Compatibility with OpenAI
The AI Studio API is compatible with the OpenAI API for full support for the Responses API, Realtime API, and Vector Store API. It is also partially compatible with the Completions API.
You can quickly adapt your applications designed to work with OpenAI by changing a few parameters in the query.
Use the Yandex Cloud ML SDK API and library to access all AI Studio features.
Configuring OpenAI to work with AI Studio
To use AI Studio's text generation models in OpenAI libraries, change the basic endpoint and specify the service account's API key and home folder ID.
import openai
client = openai.OpenAI(
api_key="<API_key_value>",
base_url="<API_endpoint>",
project="<folder_ID>"
)
import OpenAI from "openai";
const openai = new OpenAI({
apiKey:"<API_key_value>",
project:"<folder_ID>",
baseURL:"<API_endpoint>");
To use the Completions API, specify https://llm.api.cloud.yandex.net/v1.

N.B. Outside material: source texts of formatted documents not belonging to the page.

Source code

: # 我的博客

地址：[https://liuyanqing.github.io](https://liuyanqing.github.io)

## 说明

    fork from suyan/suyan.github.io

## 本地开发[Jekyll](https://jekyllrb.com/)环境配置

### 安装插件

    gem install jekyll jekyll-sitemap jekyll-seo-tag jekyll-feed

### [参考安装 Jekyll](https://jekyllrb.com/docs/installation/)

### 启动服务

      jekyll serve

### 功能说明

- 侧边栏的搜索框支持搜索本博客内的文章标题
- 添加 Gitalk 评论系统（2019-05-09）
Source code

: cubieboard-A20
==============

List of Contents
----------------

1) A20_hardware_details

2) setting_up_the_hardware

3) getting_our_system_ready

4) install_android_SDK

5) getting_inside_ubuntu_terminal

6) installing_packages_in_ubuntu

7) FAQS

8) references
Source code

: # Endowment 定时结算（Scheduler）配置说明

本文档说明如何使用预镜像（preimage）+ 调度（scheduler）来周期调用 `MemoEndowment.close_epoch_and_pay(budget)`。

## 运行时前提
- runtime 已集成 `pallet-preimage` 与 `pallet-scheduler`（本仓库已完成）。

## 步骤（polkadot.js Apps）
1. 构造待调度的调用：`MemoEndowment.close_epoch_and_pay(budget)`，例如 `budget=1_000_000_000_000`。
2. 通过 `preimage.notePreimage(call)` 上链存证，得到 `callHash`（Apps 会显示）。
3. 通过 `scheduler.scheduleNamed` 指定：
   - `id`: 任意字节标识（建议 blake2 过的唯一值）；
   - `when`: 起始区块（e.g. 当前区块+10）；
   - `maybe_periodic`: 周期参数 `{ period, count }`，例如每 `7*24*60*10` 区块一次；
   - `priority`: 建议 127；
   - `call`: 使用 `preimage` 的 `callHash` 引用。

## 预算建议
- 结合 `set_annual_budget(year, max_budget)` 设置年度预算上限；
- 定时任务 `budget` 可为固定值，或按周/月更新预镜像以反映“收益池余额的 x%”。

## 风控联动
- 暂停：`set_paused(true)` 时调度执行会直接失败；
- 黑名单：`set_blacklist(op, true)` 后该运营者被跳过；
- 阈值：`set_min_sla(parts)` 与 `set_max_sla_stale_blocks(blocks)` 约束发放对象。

For requests to the Responses API or Vector Store API, use https://rest-assistant.api.cloud.yandex.net/v1.
To create a voice agent and use the Realtime API via web sockets, specify wss://rest-assistant.api.cloud.yandex.net/v1/realtime/openai?model=gpt://<folder_ID>/speech-realtime-250923.
How to get an API key for AI Studio.
Use cases
Before sending the query, in the model URI, specify the ID of the folder you got the API key in.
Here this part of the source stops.